EXERCISE GOAL: Would you give the number of lines in the entries that contain the word "appsettings"? Nothing else is needed.

THE DATA:

⁂

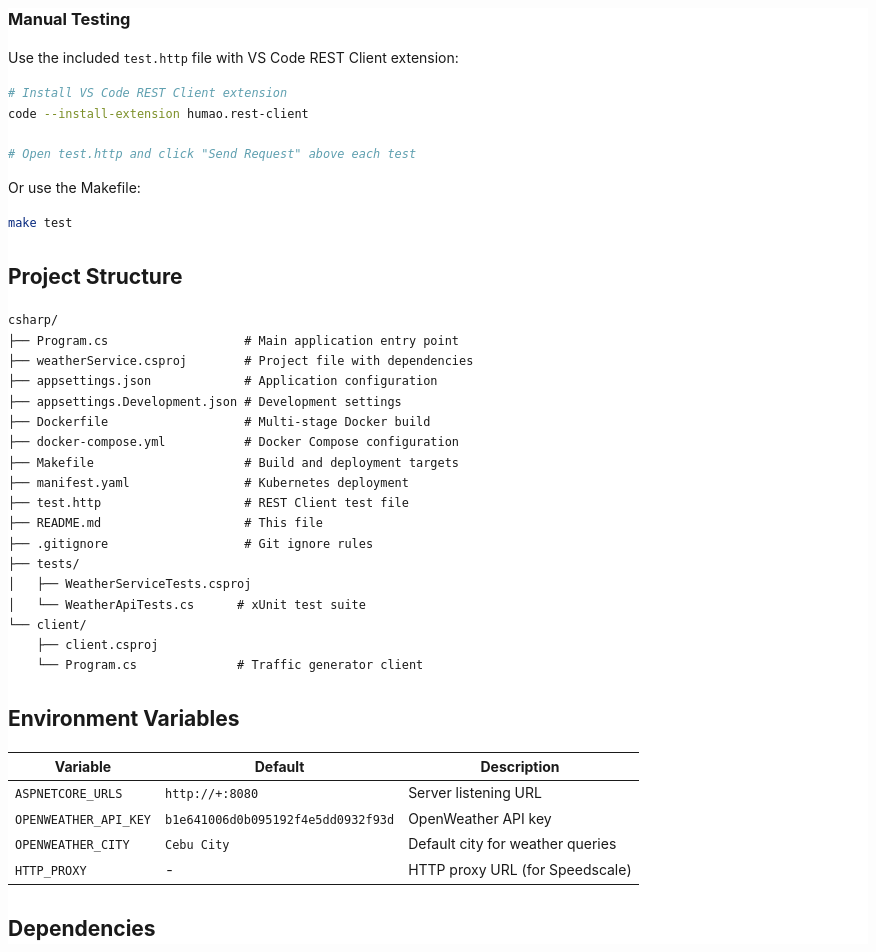 ### Manual Testing
Use the included `test.http` file with VS Code REST Client extension:

```bash
# Install VS Code REST Client extension
code --install-extension humao.rest-client

# Open test.http and click "Send Request" above each test
```

Or use the Makefile:
```bash
make test
```

## Project Structure

```
csharp/
├── Program.cs                   # Main application entry point
├── weatherService.csproj        # Project file with dependencies
├── appsettings.json             # Application configuration
├── appsettings.Development.json # Development settings
├── Dockerfile                   # Multi-stage Docker build
├── docker-compose.yml           # Docker Compose configuration
├── Makefile                     # Build and deployment targets
├── manifest.yaml                # Kubernetes deployment
├── test.http                    # REST Client test file
├── README.md                    # This file
├── .gitignore                   # Git ignore rules
├── tests/
│   ├── WeatherServiceTests.csproj
│   └── WeatherApiTests.cs      # xUnit test suite
└── client/
    ├── client.csproj
    └── Program.cs              # Traffic generator client
```

## Environment Variables

| Variable | Default | Description |
|----------|---------|-------------|
| `ASPNETCORE_URLS` | `http://+:8080` | Server listening URL |
| `OPENWEATHER_API_KEY` | `b1e641006d0b095192f4e5dd0932f93d` | OpenWeather API key |
| `OPENWEATHER_CITY` | `Cebu City` | Default city for weather queries |
| `HTTP_PROXY` | - | HTTP proxy URL (for Speedscale) |

## Dependencies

⁂

EXERCISE ANSWER: 2